Problem to work on – Write the lines below out exactly, dropping each picture.

═════ Records supplied

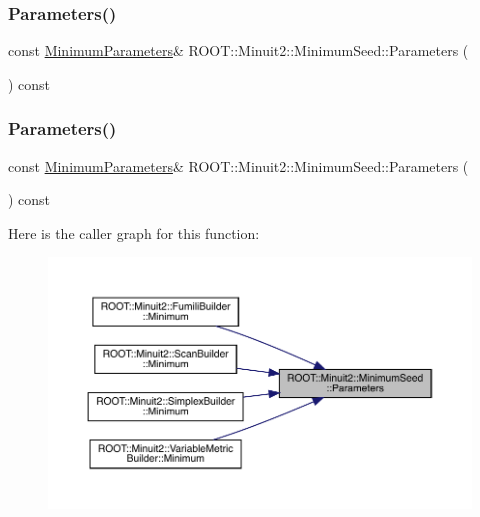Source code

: \subsubsection{\texorpdfstring{Parameters()}{Parameters()}\hspace{0.1cm}{\footnotesize\ttfamily [1/3]}}
{\footnotesize\ttfamily const \mbox{\hyperlink{classROOT_1_1Minuit2_1_1MinimumParameters}{Minimum\+Parameters}}\& R\+O\+O\+T\+::\+Minuit2\+::\+Minimum\+Seed\+::\+Parameters (\begin{DoxyParamCaption}{ }\end{DoxyParamCaption}) const\hspace{0.3cm}{\ttfamily [inline]}}

\mbox{\label{classROOT_1_1Minuit2_1_1MinimumSeed_a994d60b61e96fefc68cbccab8f82794d}} 
\subsubsection{\texorpdfstring{Parameters()}{Parameters()}\hspace{0.1cm}{\footnotesize\ttfamily [2/3]}}
{\footnotesize\ttfamily const \mbox{\hyperlink{classROOT_1_1Minuit2_1_1MinimumParameters}{Minimum\+Parameters}}\& R\+O\+O\+T\+::\+Minuit2\+::\+Minimum\+Seed\+::\+Parameters (\begin{DoxyParamCaption}{ }\end{DoxyParamCaption}) const\hspace{0.3cm}{\ttfamily [inline]}}

Here is the caller graph for this function\+:
\nopagebreak
\begin{figure}[H]
\begin{center}
\leavevmode
\includegraphics[width=350pt]{d1/d50/classROOT_1_1Minuit2_1_1MinimumSeed_a994d60b61e96fefc68cbccab8f82794d_icgraph}
\end{center}
\end{figure}
\mbox{\label{classROOT_1_1Minuit2_1_1MinimumSeed_a994d60b61e96fefc68cbccab8f82794d}} 
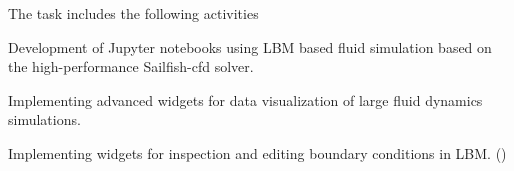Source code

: \begin{task}[
  title=Application: Reproducible research based on GPU,
  id=application-gpu,
  lead=SIL,
  PM=12,
  wphases={4-36},
  partners={}
]
  The task includes the following activities
  \begin{compactitem}
  \item Development of Jupyter notebooks using LBM based fluid simulation based on the high-performance Sailfish-cfd solver.
  \item Implementing advanced widgets for data visualization of large fluid dynamics simulations. 
  \item Implementing widgets for inspection and editing boundary conditions in LBM.
    ()
  \end{compactitem}
  



  
\end{task}
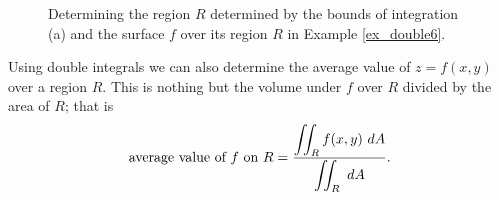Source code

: \begin{example}
\begin{figure}[H]
\centering
\qquad
{}
\caption{Determining the region $R$ determined by the bounds of integration (a) and the surface $f$ over its region $R$ in Example \ref{ex_double6}.}
\end{figure}

\end{example}

	\checkoddpage
{}

Using double integrals we can also determine the average value of $z=f(x,y)$ over a region $R$. This is nothing but the volume under $f$ over $R$ divided by the area of $R$; that is
\begin{equation}
\text{average value of $f$ on $R$} = \frac{\displaystyle \iint_R f(x,y)\ dA}{\displaystyle\iint_R \ dA}.
\label{def:av_val2}
\end{equation}


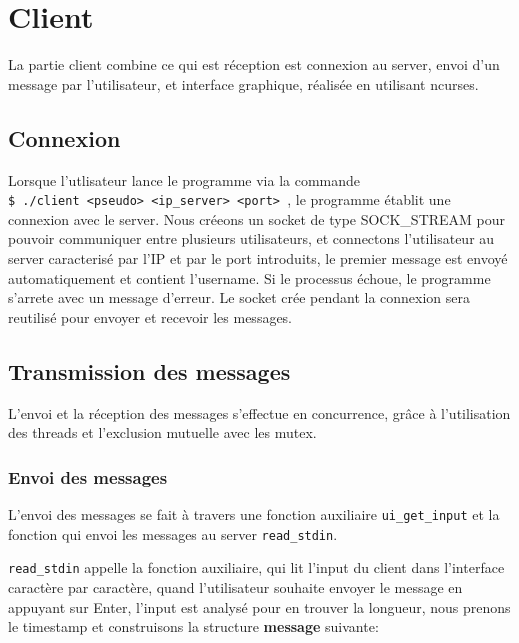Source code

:\documentclass[11pt]{article}
\begin{document}
    \section{Client}
    La partie client combine ce qui est réception est connexion au server,
    envoi d'un message par l'utilisateur, et interface graphique, 
    réalisée en utilisant ncurses.
        \subsection{Connexion}
        Lorsque l'utlisateur lance le programme via la commande \\
        \texttt{\$ ./client <pseudo> <ip\_server> <port> }, le programme établit une 
        connexion avec le server.
        Nous créeons un socket de type SOCK\_STREAM pour pouvoir communiquer entre
        plusieurs utilisateurs, et connectons l'utilisateur au server caracterisé 
        par l'IP et par le port introduits,
        le premier message est envoyé automatiquement et contient l'username.
        Si le processus échoue, le programme s'arrete avec un message d'erreur.
        Le socket crée pendant la connexion sera reutilisé pour envoyer et recevoir les messages.
        \subsection{Transmission des messages}
            L'envoi et la réception des messages s'effectue en concurrence,
            grâce à l'utilisation des threads et l'exclusion mutuelle avec les mutex.
            \subsubsection{Envoi des messages}
                L'envoi des messages se fait à travers une fonction auxiliaire
                \texttt{ui\_get\_input} et la fonction qui envoi les messages
                au server \texttt{read\_stdin}.

                \texttt{read\_stdin} appelle la fonction auxiliaire,
                qui lit l'input du client dans l'interface
                caractère par caractère, quand l'utilisateur souhaite 
                envoyer le message en appuyant sur Enter, l'input est analysé
                pour en trouver la longueur, nous prenons le timestamp et  
                construisons la structure \textbf{message} suivante:
                
\end{document}
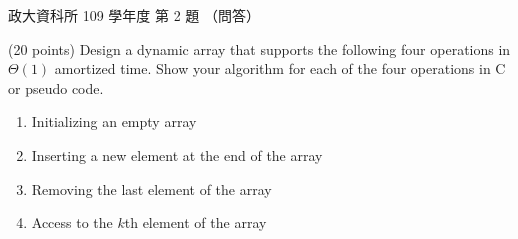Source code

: \begin{pastexam}[label={px:nccu-109-dsa-02}]{政大資科所 109 學年度 第 2 題}
（問答）

(20 points) Design a dynamic array that supports the following four operations in $\Theta(1)$
amortized time. Show your algorithm for each of the four operations in C or pseudo code.
\begin{enumerate}[label=2.\arabic*]
\item Initializing an empty array
\item Inserting a new element at the end of the array
\item Removing the last element of the array
\item Access to the $k$th element of the array
\end{enumerate}
\end{pastexam}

══════════

Exercise answer –
Source code

: \subsubsection{\texorpdfstring{Parameters()}{Parameters()}\hspace{0.1cm}{\footnotesize\ttfamily [1/3]}}
{\footnotesize\ttfamily const \mbox{\hyperlink{classROOT_1_1Minuit2_1_1MinimumParameters}{Minimum\+Parameters}}\& R\+O\+O\+T\+::\+Minuit2\+::\+Minimum\+Seed\+::\+Parameters (\begin{DoxyParamCaption}{ }\end{DoxyParamCaption}) const\hspace{0.3cm}{\ttfamily [inline]}}

\mbox{\label{classROOT_1_1Minuit2_1_1MinimumSeed_a994d60b61e96fefc68cbccab8f82794d}} 
\subsubsection{\texorpdfstring{Parameters()}{Parameters()}\hspace{0.1cm}{\footnotesize\ttfamily [2/3]}}
{\footnotesize\ttfamily const \mbox{\hyperlink{classROOT_1_1Minuit2_1_1MinimumParameters}{Minimum\+Parameters}}\& R\+O\+O\+T\+::\+Minuit2\+::\+Minimum\+Seed\+::\+Parameters (\begin{DoxyParamCaption}{ }\end{DoxyParamCaption}) const\hspace{0.3cm}{\ttfamily [inline]}}

Here is the caller graph for this function\+:
\nopagebreak
\begin{figure}[H]
\begin{center}
\leavevmode
\includegraphics[width=350pt]{d1/d50/classROOT_1_1Minuit2_1_1MinimumSeed_a994d60b61e96fefc68cbccab8f82794d_icgraph}
\end{center}
\end{figure}
\mbox{\label{classROOT_1_1Minuit2_1_1MinimumSeed_a994d60b61e96fefc68cbccab8f82794d}} 
Source code

: \begin{task}[
  title=Application: Reproducible research based on GPU,
  id=application-gpu,
  lead=SIL,
  PM=12,
  wphases={4-36},
  partners={}
]
  The task includes the following activities
  \begin{compactitem}
  \item Development of Jupyter notebooks using LBM based fluid simulation based on the high-performance Sailfish-cfd solver.
  \item Implementing advanced widgets for data visualization of large fluid dynamics simulations. 
  \item Implementing widgets for inspection and editing boundary conditions in LBM.
    ()
  \end{compactitem}
  



  
\end{task}
Source code

: \begin{example}
\begin{figure}[H]
\centering
\qquad
{}
\caption{Determining the region $R$ determined by the bounds of integration (a) and the surface $f$ over its region $R$ in Example \ref{ex_double6}.}
\end{figure}

\end{example}

	\checkoddpage
{}

Using double integrals we can also determine the average value of $z=f(x,y)$ over a region $R$. This is nothing but the volume under $f$ over $R$ divided by the area of $R$; that is
\begin{equation}
\text{average value of $f$ on $R$} = \frac{\displaystyle \iint_R f(x,y)\ dA}{\displaystyle\iint_R \ dA}.
\label{def:av_val2}
\end{equation}


Source code

:\documentclass[11pt]{article}
\begin{document}
    \section{Client}
    La partie client combine ce qui est réception est connexion au server,
    envoi d'un message par l'utilisateur, et interface graphique, 
    réalisée en utilisant ncurses.
        \subsection{Connexion}
        Lorsque l'utlisateur lance le programme via la commande \\
        \texttt{\$ ./client <pseudo> <ip\_server> <port> }, le programme établit une 
        connexion avec le server.
        Nous créeons un socket de type SOCK\_STREAM pour pouvoir communiquer entre
        plusieurs utilisateurs, et connectons l'utilisateur au server caracterisé 
        par l'IP et par le port introduits,
        le premier message est envoyé automatiquement et contient l'username.
        Si le processus échoue, le programme s'arrete avec un message d'erreur.
        Le socket crée pendant la connexion sera reutilisé pour envoyer et recevoir les messages.
        \subsection{Transmission des messages}
            L'envoi et la réception des messages s'effectue en concurrence,
            grâce à l'utilisation des threads et l'exclusion mutuelle avec les mutex.
            \subsubsection{Envoi des messages}
                L'envoi des messages se fait à travers une fonction auxiliaire
                \texttt{ui\_get\_input} et la fonction qui envoi les messages
                au server \texttt{read\_stdin}.

                \texttt{read\_stdin} appelle la fonction auxiliaire,
                qui lit l'input du client dans l'interface
                caractère par caractère, quand l'utilisateur souhaite 
                envoyer le message en appuyant sur Enter, l'input est analysé
                pour en trouver la longueur, nous prenons le timestamp et  
                construisons la structure \textbf{message} suivante:
                
\end{document}
Source code

: \begin{pastexam}[label={px:nccu-109-dsa-02}]{政大資科所 109 學年度 第 2 題}
（問答）

(20 points) Design a dynamic array that supports the following four operations in $\Theta(1)$
amortized time. Show your algorithm for each of the four operations in C or pseudo code.
\begin{enumerate}[label=2.\arabic*]
\item Initializing an empty array
\item Inserting a new element at the end of the array
\item Removing the last element of the array
\item Access to the $k$th element of the array
\end{enumerate}
\end{pastexam}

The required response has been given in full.